To generate strong perplexity are already the first lines of the notice where the municipality: [...] “INVITES the holders of qualification to carry out the activity of tourist guide with card issued by the Region of Puglia residing in the province of Lecce.” In essence, and we note this for dramatic, necessary clarity, only residents in the province of Lecce and with a card issued by the Apulia Region could respond to this call from a public body. We contacted experts in the field, and those two criteria appeared discriminatory: could candidates from other Italian provinces (or European Union states) be excluded, or those who, to stay with the text of the notice alone, had qualified in other regions of our country? The laws seem to say no and even more in this regard.
Add to that, then, as well, common sense and the very idea of Culture that does not allow limits of that kind. For our Constitutional Charter, in particular, the following applies: “All citizens have equal social dignity and are equal before the law, without distinction of sex, race, language, religion, political opinion, personal and social conditions. It is the duty of the Republic to remove obstacles of an economic and social order, which, by effectively limiting the freedom and equality of citizens, prevent the full development of the human person and the effective participation of all workers in the political, economic and social organization of the country.”Another law, moreover, goes into even more detail precisely about the exercise of the profession of tourist guide: “The qualification for the profession of tourist guide shall be valid throughout the national territory. For the purpose of the stable exercise in Italy of the activity of tourist guide, the recognition pursuant to Legislative Decree No. 206 of November 9, 2007, of the professional qualification obtained by a citizen of the European Union in another member state is effective throughout the national territory (Provisions relating to the free provision and stable exercise of the activity of tourist guide by citizens of the European Union. EU Pilot Case 4277/12/MARK).”

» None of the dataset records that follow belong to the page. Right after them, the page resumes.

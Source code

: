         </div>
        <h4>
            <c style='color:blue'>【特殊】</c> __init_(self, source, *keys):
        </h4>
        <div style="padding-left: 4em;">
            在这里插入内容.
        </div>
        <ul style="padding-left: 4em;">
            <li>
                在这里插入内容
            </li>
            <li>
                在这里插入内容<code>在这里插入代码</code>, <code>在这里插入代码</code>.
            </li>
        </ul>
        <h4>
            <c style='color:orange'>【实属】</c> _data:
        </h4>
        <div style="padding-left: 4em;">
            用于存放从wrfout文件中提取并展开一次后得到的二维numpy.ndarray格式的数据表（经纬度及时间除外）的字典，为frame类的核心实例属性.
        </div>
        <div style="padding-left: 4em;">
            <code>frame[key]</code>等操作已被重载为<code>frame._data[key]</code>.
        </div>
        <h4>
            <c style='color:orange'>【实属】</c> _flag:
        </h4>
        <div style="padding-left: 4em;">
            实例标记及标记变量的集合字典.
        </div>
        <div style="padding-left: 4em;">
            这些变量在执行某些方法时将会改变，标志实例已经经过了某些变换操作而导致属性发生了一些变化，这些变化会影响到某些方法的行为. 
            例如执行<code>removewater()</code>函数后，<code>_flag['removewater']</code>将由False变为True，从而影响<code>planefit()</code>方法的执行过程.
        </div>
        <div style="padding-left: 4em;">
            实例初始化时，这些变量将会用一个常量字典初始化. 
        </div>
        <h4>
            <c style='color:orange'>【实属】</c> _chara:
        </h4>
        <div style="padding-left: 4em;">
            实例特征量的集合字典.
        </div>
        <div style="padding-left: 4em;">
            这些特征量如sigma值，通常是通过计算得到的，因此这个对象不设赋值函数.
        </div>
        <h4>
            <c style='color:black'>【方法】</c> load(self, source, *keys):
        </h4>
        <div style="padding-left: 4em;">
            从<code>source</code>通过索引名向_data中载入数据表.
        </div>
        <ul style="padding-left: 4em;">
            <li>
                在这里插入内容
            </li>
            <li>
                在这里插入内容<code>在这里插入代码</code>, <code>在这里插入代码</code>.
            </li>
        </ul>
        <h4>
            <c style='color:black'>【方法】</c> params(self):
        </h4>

There are, in addition, other curious aspects that deserve attention. The notice was published on February 22, as mentioned, and closed on March 18: not even, therefore, a month. Why such a hurry, especially bearing in mind that the same notice makes no reference to conditions of urgency? And then again: the criteria by which the guides included in the list to be formed will be selected for individual events are not even indicated; on the contrary, it is even written about “possible selective procedures.” In essence, selective procedures are still in the mists of eventuality. This is a dangerous condition, because in it might lurk the temptation that the same people will be called again and again: a contingency that seems really untimely at a general moment characterized by great difficulties in finding work for everyone.

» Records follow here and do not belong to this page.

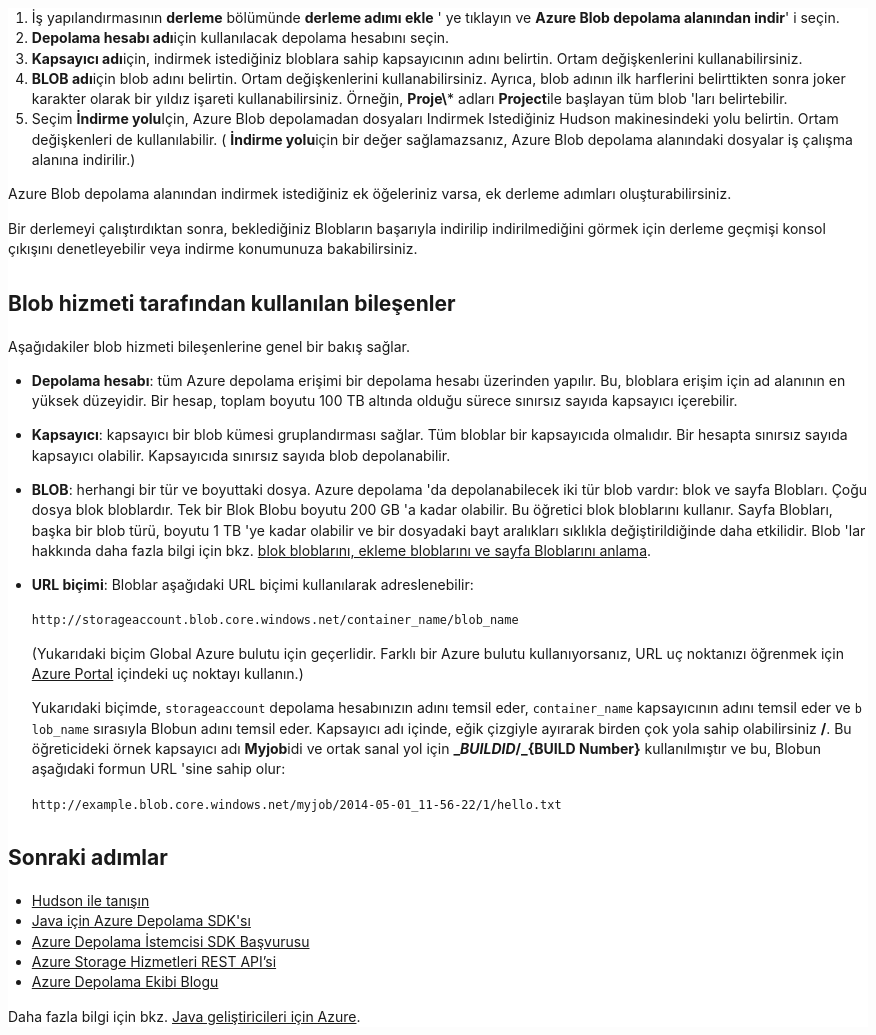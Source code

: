 1. İş yapılandırmasının **derleme** bölümünde **derleme adımı ekle** ' ye tıklayın ve **Azure Blob depolama alanından indir**' i seçin.
2. **Depolama hesabı adı**için kullanılacak depolama hesabını seçin.
3. **Kapsayıcı adı**için, indirmek istediğiniz bloblara sahip kapsayıcının adını belirtin. Ortam değişkenlerini kullanabilirsiniz.
4. **BLOB adı**için blob adını belirtin. Ortam değişkenlerini kullanabilirsiniz. Ayrıca, blob adının ilk harflerini belirttikten sonra joker karakter olarak bir yıldız işareti kullanabilirsiniz. Örneğin, **Proje\\*** adları **Project**ile başlayan tüm blob 'ları belirtebilir.
5. Seçim **İndirme yolu**Için, Azure Blob depolamadan dosyaları Indirmek Istediğiniz Hudson makinesindeki yolu belirtin. Ortam değişkenleri de kullanılabilir. ( **İndirme yolu**için bir değer sağlamazsanız, Azure Blob depolama alanındaki dosyalar iş çalışma alanına indirilir.)

Azure Blob depolama alanından indirmek istediğiniz ek öğeleriniz varsa, ek derleme adımları oluşturabilirsiniz.

Bir derlemeyi çalıştırdıktan sonra, beklediğiniz Blobların başarıyla indirilip indirilmediğini görmek için derleme geçmişi konsol çıkışını denetleyebilir veya indirme konumunuza bakabilirsiniz.

## <a name="components-used-by-the-blob-service"></a>Blob hizmeti tarafından kullanılan bileşenler
Aşağıdakiler blob hizmeti bileşenlerine genel bir bakış sağlar.

* **Depolama hesabı**: tüm Azure depolama erişimi bir depolama hesabı üzerinden yapılır. Bu, bloblara erişim için ad alanının en yüksek düzeyidir. Bir hesap, toplam boyutu 100 TB altında olduğu sürece sınırsız sayıda kapsayıcı içerebilir.
* **Kapsayıcı**: kapsayıcı bir blob kümesi gruplandırması sağlar. Tüm bloblar bir kapsayıcıda olmalıdır. Bir hesapta sınırsız sayıda kapsayıcı olabilir. Kapsayıcıda sınırsız sayıda blob depolanabilir.
* **BLOB**: herhangi bir tür ve boyuttaki dosya. Azure depolama 'da depolanabilecek iki tür blob vardır: blok ve sayfa Blobları. Çoğu dosya blok bloblardır. Tek bir Blok Blobu boyutu 200 GB 'a kadar olabilir. Bu öğretici blok bloblarını kullanır. Sayfa Blobları, başka bir blob türü, boyutu 1 TB 'ye kadar olabilir ve bir dosyadaki bayt aralıkları sıklıkla değiştirildiğinde daha etkilidir. Blob 'lar hakkında daha fazla bilgi için bkz. [blok bloblarını, ekleme bloblarını ve sayfa Bloblarını anlama](https://msdn.microsoft.com/library/azure/ee691964.aspx).
* **URL biçimi**: Bloblar aşağıdaki URL biçimi kullanılarak adreslenebilir:
  
    `http://storageaccount.blob.core.windows.net/container_name/blob_name`
  
    (Yukarıdaki biçim Global Azure bulutu için geçerlidir. Farklı bir Azure bulutu kullanıyorsanız, URL uç noktanızı öğrenmek için [Azure Portal](https://portal.azure.com) içindeki uç noktayı kullanın.)
  
    Yukarıdaki biçimde, `storageaccount` depolama hesabınızın adını temsil eder, `container_name` kapsayıcının adını temsil eder ve `blob_name` sırasıyla Blobun adını temsil eder. Kapsayıcı adı içinde, eğik çizgiyle ayırarak birden çok yola sahip olabilirsiniz **/**. Bu öğreticideki örnek kapsayıcı adı **Myjob**idi ve ortak sanal yol için **$\_{BUILD ID}/$\_{BUILD Number}** kullanılmıştır ve bu, Blobun aşağıdaki formun URL 'sine sahip olur:
  
    `http://example.blob.core.windows.net/myjob/2014-05-01_11-56-22/1/hello.txt`

## <a name="next-steps"></a>Sonraki adımlar
* [Hudson ile tanışın](https://wiki.eclipse.org/Hudson-ci/Meet_Hudson)
* [Java için Azure Depolama SDK'sı](https://github.com/azure/azure-storage-java)
* [Azure Depolama İstemcisi SDK Başvurusu](https://javadoc.io/doc/com.microsoft.azure/azure-core/0.8.0/index.html)
* [Azure Storage Hizmetleri REST API’si](https://msdn.microsoft.com/library/azure/dd179355.aspx)
* [Azure Depolama Ekibi Blogu](https://blogs.msdn.com/b/windowsazurestorage/)

Daha fazla bilgi için bkz. [Java geliştiricileri için Azure](/java/azure).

This way of doing things in Lecce appears in all its limitations even more if one compares it with a similar example in purpose. In Brindisi, the Municipality, in 2019, acted with the Teatro Verdi Foundation; the latter, by decision of its president Katiuscia Di Rocco, also director of the Archbishop’s Library "Annibale de Leo," published on July 22, 2019 (deadline the following September 30) a notice for the formation of a shortlist of tour guides. Applicants, unlike in the Lecce case, had more than two months to submit applications, and the Municipality of Brindisi and the Foundation demonstrated with such timing that they had every interest in making the notice known to everyone as much as possible. Finally, in this case, the criterion for the selection of guides included in the approved list was set, namely that of rotation.

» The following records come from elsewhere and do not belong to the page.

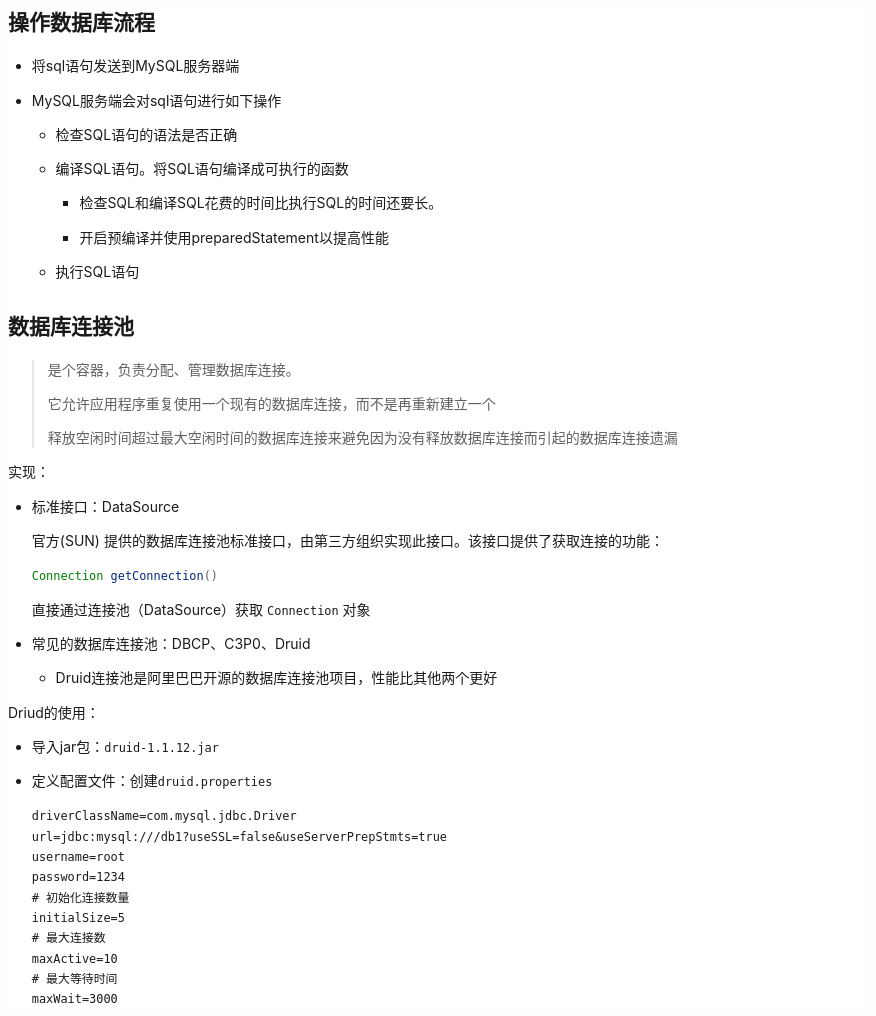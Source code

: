 ## 操作数据库流程

* 将sql语句发送到MySQL服务器端

* MySQL服务端会对sql语句进行如下操作

  * 检查SQL语句的语法是否正确

  * 编译SQL语句。将SQL语句编译成可执行的函数
    * 检查SQL和编译SQL花费的时间比执行SQL的时间还要长。

    * 开启预编译并使用preparedStatement以提高性能

  * 执行SQL语句

## 数据库连接池

> 是个容器，负责分配、管理数据库连接。
>
> 它允许应用程序重复使用一个现有的数据库连接，而不是再重新建立一个
>
> 释放空闲时间超过最大空闲时间的数据库连接来避免因为没有释放数据库连接而引起的数据库连接遗漏

实现：

* 标准接口：DataSource

  官方(SUN) 提供的数据库连接池标准接口，由第三方组织实现此接口。该接口提供了获取连接的功能：

  ```java
  Connection getConnection()
  ```

  直接通过连接池（DataSource）获取 `Connection` 对象

* 常见的数据库连接池：DBCP、C3P0、Druid

  * Druid连接池是阿里巴巴开源的数据库连接池项目，性能比其他两个更好



Driud的使用：

- 导入jar包：`druid-1.1.12.jar`

- 定义配置文件：创建`druid.properties`

  ```properties
  driverClassName=com.mysql.jdbc.Driver
  url=jdbc:mysql:///db1?useSSL=false&useServerPrepStmts=true
  username=root
  password=1234
  # 初始化连接数量
  initialSize=5
  # 最大连接数
  maxActive=10
  # 最大等待时间
  maxWait=3000
  ```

Another, final difference between the two cases: in the Brindisi case the list of guides, final and approved, can still be consulted today with extreme transparency, while in the Lecce case the names were made illegible, with only the initials being published. This curious secrecy becomes singular when one consults another shortlist published on the same website of the Lecce Municipality (last updated on April 2, 2021) where the names of the professionals (architects, etc.) admitted, but also those not admitted, are readable. Why, then, that anonymity in the list of tour guides? Transparency is essential everywhere, especially where the duty to open wide the windows of the political buildings has been invoked. Some windows unfortunately still remain closed, unless the terms of this shortlist are reopened to all.